How will the stock market bloodbath affect Singapore’s property market?
Fire sales might be on the cards, says JLL.
The ongoing correction in global equity markets might lead to a sharp decline in local property prices, according to a report by JLL.
With the benchmark Straits Times Index (STI) shedding 10% of its value in January alone, the report warned that severe stock market losses might trigger property default sales. This, in turn, would further depress prices, which are already under pressure from a slew of cooling measures.
JLL also cautioned that an extended stock market rout—which is primarily triggered by China’s economic slowdown—will have severe repercussions for Singapore’s economy, which is heavily dependent on Chinese growth.
“Looking back into the past, the residential market for example, corrected by 4 to 6 per cent a quarter in some instances. Should the market lose footing, it is not impossible to expect a recessionary correction of this magnitude,” said Chua Yang Liang, Head of Research, South East Asia.
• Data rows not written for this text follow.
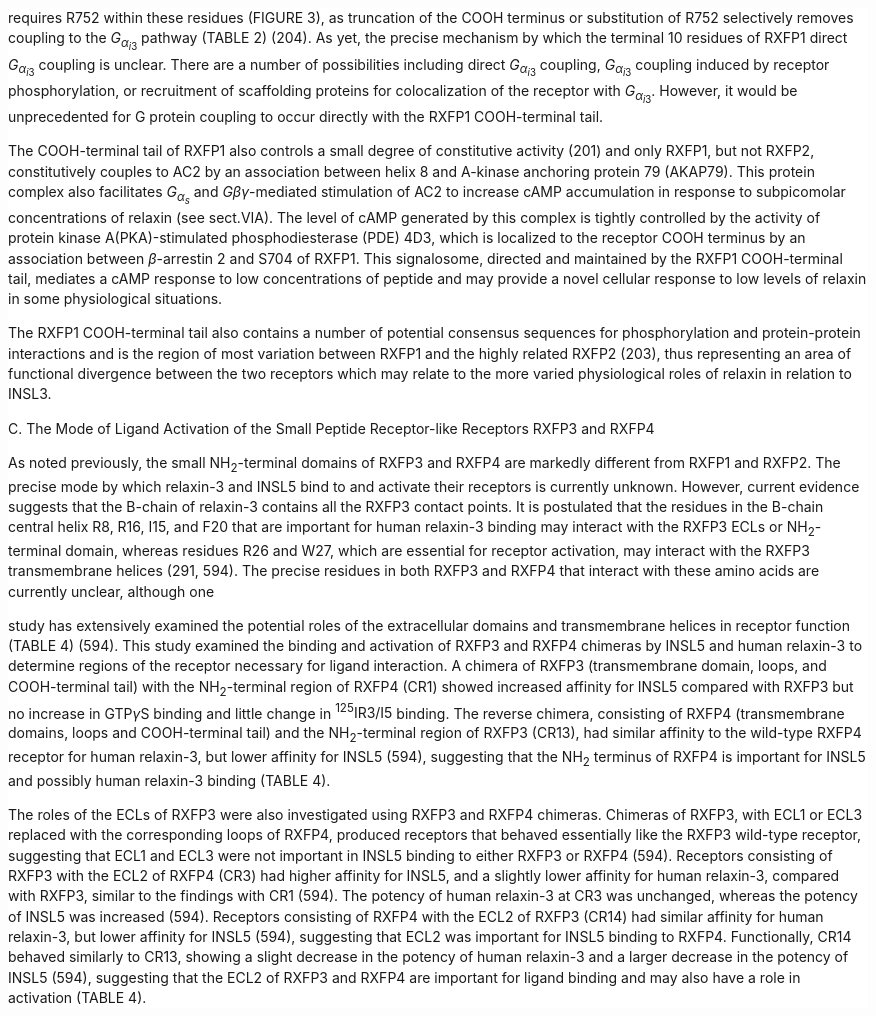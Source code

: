 requires R752 within these residues (FIGURE 3), as truncation of the COOH terminus or substitution of R752 selectively removes coupling to the $G_{\alpha_{i3}}$ pathway (TABLE 2) (204). As yet, the precise mechanism by which the terminal 10 residues of RXFP1 direct $G_{\alpha_{i3}}$ coupling is unclear. There are a number of possibilities including direct $G_{\alpha_{i3}}$ coupling, $G_{\alpha_{i3}}$ coupling induced by receptor phosphorylation, or recruitment of scaffolding proteins for colocalization of the receptor with $G_{\alpha_{i3}}$. However, it would be unprecedented for G protein coupling to occur directly with the RXFP1 COOH-terminal tail.

The COOH-terminal tail of RXFP1 also controls a small degree of constitutive activity (201) and only RXFP1, but not RXFP2, constitutively couples to AC2 by an association between helix 8 and A-kinase anchoring protein 79 (AKAP79). This protein complex also facilitates $G_{\alpha_s}$ and $G\beta\gamma$-mediated stimulation of AC2 to increase cAMP accumulation in response to subpicomolar concentrations of relaxin (see sect.VIA). The level of cAMP generated by this complex is tightly controlled by the activity of protein kinase A(PKA)-stimulated phosphodiesterase (PDE) 4D3, which is localized to the receptor COOH terminus by an association between $\beta$-arrestin 2 and S704 of RXFP1. This signalosome, directed and maintained by the RXFP1 COOH-terminal tail, mediates a cAMP response to low concentrations of peptide and may provide a novel cellular response to low levels of relaxin in some physiological situations.

The RXFP1 COOH-terminal tail also contains a number of potential consensus sequences for phosphorylation and protein-protein interactions and is the region of most variation between RXFP1 and the highly related RXFP2 (203), thus representing an area of functional divergence between the two receptors which may relate to the more varied physiological roles of relaxin in relation to INSL3.

C. The Mode of Ligand Activation of the Small Peptide Receptor-like Receptors RXFP3 and RXFP4

As noted previously, the small NH$_2$-terminal domains of RXFP3 and RXFP4 are markedly different from RXFP1 and RXFP2. The precise mode by which relaxin-3 and INSL5 bind to and activate their receptors is currently unknown. However, current evidence suggests that the B-chain of relaxin-3 contains all the RXFP3 contact points. It is postulated that the residues in the B-chain central helix R8, R16, I15, and F20 that are important for human relaxin-3 binding may interact with the RXFP3 ECLs or NH$_2$-terminal domain, whereas residues R26 and W27, which are essential for receptor activation, may interact with the RXFP3 transmembrane helices (291, 594). The precise residues in both RXFP3 and RXFP4 that interact with these amino acids are currently unclear, although one

study has extensively examined the potential roles of the extracellular domains and transmembrane helices in receptor function (TABLE 4) (594). This study examined the binding and activation of RXFP3 and RXFP4 chimeras by INSL5 and human relaxin-3 to determine regions of the receptor necessary for ligand interaction. A chimera of RXFP3 (transmembrane domain, loops, and COOH-terminal tail) with the NH$_2$-terminal region of RXFP4 (CR1) showed increased affinity for INSL5 compared with RXFP3 but no increase in GTP$\gamma$S binding and little change in ${}^{125}\mathrm{I} \mathrm{R} 3 / \mathrm{I} 5$ binding. The reverse chimera, consisting of RXFP4 (transmembrane domains, loops and COOH-terminal tail) and the NH$_2$-terminal region of RXFP3 (CR13), had similar affinity to the wild-type RXFP4 receptor for human relaxin-3, but lower affinity for INSL5 (594), suggesting that the NH$_2$ terminus of RXFP4 is important for INSL5 and possibly human relaxin-3 binding (TABLE 4).

The roles of the ECLs of RXFP3 were also investigated using RXFP3 and RXFP4 chimeras. Chimeras of RXFP3, with ECL1 or ECL3 replaced with the corresponding loops of RXFP4, produced receptors that behaved essentially like the RXFP3 wild-type receptor, suggesting that ECL1 and ECL3 were not important in INSL5 binding to either RXFP3 or RXFP4 (594). Receptors consisting of RXFP3 with the ECL2 of RXFP4 (CR3) had higher affinity for INSL5, and a slightly lower affinity for human relaxin-3, compared with RXFP3, similar to the findings with CR1 (594). The potency of human relaxin-3 at CR3 was unchanged, whereas the potency of INSL5 was increased (594). Receptors consisting of RXFP4 with the ECL2 of RXFP3 (CR14) had similar affinity for human relaxin-3, but lower affinity for INSL5 (594), suggesting that ECL2 was important for INSL5 binding to RXFP4. Functionally, CR14 behaved similarly to CR13, showing a slight decrease in the potency of human relaxin-3 and a larger decrease in the potency of INSL5 (594), suggesting that the ECL2 of RXFP3 and RXFP4 are important for ligand binding and may also have a role in activation (TABLE 4).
The report said that if the Chinese economic condition deteriorates further and the stock market haemorrhage continues, the negative impact on the broader economy, including employment levels, may lead to a more severe correction in the Singapore property market.
JLL noted that stock market movement typically leads property market movement by one to two quarters, and recent declines in the Singapore stock market could signal further property price correction in the coming quarters of 2016.
“If this scenario pans out and threatens the stability of the property market and wider economy, it may prompt the government to re-visit its property cooling measures and other macro-economic policies including economic stimulus packages,” Chua said.